Internet Service Provider Awarded $1 Billion in Spam Damages
Antispam activists disagree about the effect of the major federal court judgment against three spammers.Grant Gross, IDG News Service
Antispam activists disagree about whether a $1.08 billion judgment against three spammers in Iowa last week will discourage others from sending unsolicited bulk e-mail.
Judge Charles Wolle, with the U.S. District Court for the Southern District of Iowa, awarded the money, believed to be the largest spam judgment ever, to Robert Kramer, owner of CIS Internet Services, an ISP (Internet service provider) based in Clinton, Iowa. Kramer accused the three companies of sending his 5000-customer ISP millions of pieces of spam between August and December 2003.
Wolle, using an Iowa antispam law and a U.S. racketeering law, ordered Cash Link Systems of Florida to pay Kramer $360 million; AMP Dollar Savings of Arizona to pay $720 million; and TEI Marketing Group of Florida to pay $140,000. The Iowa spam law allows damages of $10 per spam message sent, plus punitive damages.
Opinions Differ
Kramer doesn't expect to collect the entire judgment, but he hopes to collect at least enough money to cover the damages caused by the spam, says his lawyer, Kelly Wallace, of Wellborn and Wallace, in Atlanta. The damages total "several hundred thousand dollars," and the spammers have "considerable assets," Wallace says.
"This is the best kind of law you can practice on the civil side," says Wallace, whose law firm specializes in suing spammers. "You feel good at the end of the day. We're putting spammers out of business."
Major ISPs have turned to the courts to deal with their increasing spam problems.
But Laura Atkins, president of the antispam group SpamCon Foundation, questioned whether the award would actually stop many spammers. The three companies are likely to pay a small fraction of the judgment, she says, and many spammers are based in Florida because the law there allows those filing bankruptcy to keep significant assets.
SEC Involvement
Another factor may make collection difficult in this case. Defendant Cash Link Systems, which used unsolicited e-mail to advertise a cashless automated teller machine (ATM), had its assets seized in July by the U.S. Securities and Exchange Commission (SEC). The SEC accused Cash Link Systems of conducting a fraudulent investment scheme.
The judgment was the largest against a spammer that Atkins can recall, and it may cause some small-time spammers to think twice after seeing the judgment, but will not affect large-scale spammers, Atkins says. "(The defendants) will file for bankruptcy, they'll reincorporate under a new name, and they'll move on," she adds.
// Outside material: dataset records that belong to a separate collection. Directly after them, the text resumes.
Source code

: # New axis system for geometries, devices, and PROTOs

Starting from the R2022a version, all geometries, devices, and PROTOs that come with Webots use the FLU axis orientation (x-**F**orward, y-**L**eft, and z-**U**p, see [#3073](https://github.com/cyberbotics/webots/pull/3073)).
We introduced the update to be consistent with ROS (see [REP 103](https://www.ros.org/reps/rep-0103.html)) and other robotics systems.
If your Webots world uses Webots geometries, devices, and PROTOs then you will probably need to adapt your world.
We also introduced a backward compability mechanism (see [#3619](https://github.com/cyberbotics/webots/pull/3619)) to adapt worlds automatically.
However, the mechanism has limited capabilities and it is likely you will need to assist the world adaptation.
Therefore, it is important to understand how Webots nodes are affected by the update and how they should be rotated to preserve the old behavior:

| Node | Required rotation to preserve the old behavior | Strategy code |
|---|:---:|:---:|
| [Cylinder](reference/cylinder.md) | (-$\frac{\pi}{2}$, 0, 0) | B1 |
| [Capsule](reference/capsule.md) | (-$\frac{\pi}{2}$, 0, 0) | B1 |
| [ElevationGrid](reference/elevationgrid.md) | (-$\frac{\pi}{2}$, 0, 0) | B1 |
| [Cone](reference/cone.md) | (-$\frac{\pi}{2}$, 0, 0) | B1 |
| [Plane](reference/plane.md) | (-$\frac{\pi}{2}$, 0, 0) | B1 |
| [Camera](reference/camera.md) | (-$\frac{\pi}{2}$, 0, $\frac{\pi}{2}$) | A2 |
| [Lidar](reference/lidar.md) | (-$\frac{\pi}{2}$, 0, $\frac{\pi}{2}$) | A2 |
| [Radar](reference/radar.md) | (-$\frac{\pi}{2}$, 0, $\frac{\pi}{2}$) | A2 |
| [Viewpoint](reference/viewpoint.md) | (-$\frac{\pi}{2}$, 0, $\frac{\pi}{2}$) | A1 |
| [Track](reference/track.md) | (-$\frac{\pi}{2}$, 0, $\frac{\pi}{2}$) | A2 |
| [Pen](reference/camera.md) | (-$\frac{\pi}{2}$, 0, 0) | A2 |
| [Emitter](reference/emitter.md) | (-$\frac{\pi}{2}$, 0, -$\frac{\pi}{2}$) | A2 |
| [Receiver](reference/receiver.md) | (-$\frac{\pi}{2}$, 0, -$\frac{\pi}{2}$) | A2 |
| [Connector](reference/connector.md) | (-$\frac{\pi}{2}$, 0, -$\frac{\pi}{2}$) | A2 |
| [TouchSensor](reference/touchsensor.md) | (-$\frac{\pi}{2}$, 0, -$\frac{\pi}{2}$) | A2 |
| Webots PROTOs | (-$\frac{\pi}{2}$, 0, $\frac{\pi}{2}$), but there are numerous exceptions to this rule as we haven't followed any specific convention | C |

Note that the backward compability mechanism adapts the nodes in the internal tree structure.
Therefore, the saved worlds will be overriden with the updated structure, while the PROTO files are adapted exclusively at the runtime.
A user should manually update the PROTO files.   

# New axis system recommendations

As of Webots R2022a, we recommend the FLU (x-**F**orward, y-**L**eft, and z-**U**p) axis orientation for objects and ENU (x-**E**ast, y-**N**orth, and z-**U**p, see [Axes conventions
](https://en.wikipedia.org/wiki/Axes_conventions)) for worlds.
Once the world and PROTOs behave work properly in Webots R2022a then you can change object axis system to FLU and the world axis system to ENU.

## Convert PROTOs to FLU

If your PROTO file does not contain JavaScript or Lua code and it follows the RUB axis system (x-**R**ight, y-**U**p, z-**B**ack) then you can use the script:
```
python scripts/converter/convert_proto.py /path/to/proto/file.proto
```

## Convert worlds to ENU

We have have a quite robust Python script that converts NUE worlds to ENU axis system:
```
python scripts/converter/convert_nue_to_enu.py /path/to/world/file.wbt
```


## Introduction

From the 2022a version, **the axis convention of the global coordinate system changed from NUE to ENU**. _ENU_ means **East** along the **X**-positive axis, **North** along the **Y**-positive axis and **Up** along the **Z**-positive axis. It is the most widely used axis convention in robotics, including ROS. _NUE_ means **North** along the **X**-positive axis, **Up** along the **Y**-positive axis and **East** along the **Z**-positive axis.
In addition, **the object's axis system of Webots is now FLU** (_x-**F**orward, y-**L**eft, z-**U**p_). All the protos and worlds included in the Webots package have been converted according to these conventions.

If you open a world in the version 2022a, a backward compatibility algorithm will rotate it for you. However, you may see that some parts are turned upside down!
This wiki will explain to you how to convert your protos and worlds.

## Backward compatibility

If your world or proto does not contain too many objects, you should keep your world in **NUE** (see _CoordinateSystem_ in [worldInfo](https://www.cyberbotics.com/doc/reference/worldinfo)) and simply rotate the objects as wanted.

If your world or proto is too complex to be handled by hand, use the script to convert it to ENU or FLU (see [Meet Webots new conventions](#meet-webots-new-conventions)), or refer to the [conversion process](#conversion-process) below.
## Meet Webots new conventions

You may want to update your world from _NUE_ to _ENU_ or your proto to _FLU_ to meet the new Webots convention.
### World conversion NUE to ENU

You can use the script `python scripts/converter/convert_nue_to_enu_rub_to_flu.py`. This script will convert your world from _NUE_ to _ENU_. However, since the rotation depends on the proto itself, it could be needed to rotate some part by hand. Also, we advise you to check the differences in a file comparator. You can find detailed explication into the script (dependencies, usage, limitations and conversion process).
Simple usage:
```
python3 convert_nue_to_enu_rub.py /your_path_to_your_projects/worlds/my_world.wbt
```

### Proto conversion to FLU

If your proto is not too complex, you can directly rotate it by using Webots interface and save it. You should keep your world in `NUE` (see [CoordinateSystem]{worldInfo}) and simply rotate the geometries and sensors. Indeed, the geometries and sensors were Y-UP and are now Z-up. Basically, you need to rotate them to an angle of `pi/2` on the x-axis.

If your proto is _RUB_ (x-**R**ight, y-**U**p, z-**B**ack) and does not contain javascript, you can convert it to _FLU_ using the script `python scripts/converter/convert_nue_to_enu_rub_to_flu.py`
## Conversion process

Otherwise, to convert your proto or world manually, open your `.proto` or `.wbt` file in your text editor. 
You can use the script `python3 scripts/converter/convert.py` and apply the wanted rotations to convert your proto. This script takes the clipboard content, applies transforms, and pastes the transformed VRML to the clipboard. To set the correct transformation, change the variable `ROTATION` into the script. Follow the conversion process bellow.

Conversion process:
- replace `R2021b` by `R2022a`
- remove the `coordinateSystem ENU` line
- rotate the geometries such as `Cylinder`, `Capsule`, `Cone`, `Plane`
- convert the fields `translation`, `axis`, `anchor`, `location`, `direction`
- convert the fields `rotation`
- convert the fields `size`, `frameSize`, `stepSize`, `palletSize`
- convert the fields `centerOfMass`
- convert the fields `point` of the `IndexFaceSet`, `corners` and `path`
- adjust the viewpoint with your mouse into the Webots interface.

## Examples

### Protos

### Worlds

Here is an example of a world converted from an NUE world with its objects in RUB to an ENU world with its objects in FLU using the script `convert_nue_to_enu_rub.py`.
Spam prosecutions resulting in jail time, such as a Virginia case in November that included a jail sentence of nine years, would be more effective in discouraging other spammers, Atkins says. "Spammers can avoid the judgment, but jail is different," she says.
But John Levine, a board member of the Coalition Against Unsolicited Commercial Email, says the judgment could help educate spammers and judges about spam law. "This should help get the message across that spamming is illegal, that you can actually get in trouble...if you do it," says Levine, also chairman of the Internet Research Task Force's antispam group.
Going to School on Spam
The case is also an opportunity to show judges the damage spam does, Levine says. "Spam law is so new," he adds. "That's one educated judge, and 10,000 to go."
The lawsuit may also allow Kramer's ISP to seize the computers owned by the spammers, slowing their opportunity to start a new spamming business, Levine says.
Kramer accused Cash Link Systems of sending his ISP 60,000 pieces of spam a day, and AMP Dollar Savings of sending 120,000 pieces of spam a day, between August and December 2003. TEI Marketing Group, which was marketing software that buyers could use to "find out anything about anyone," was accused of sending the ISP 1400 spam messages.
AMP Dollar Savings was a bulk e-mailer for hire, sending pitches for mortgage refinancing, penis enlargement pills, and Cash Link Systems' ATMs, says Wallace Kramer's lawyer. "If you can sell it with spam...they were doing it," he says.
Phone numbers listed for Cash Link Systems and AMP Dollar Savings were disconnected Monday.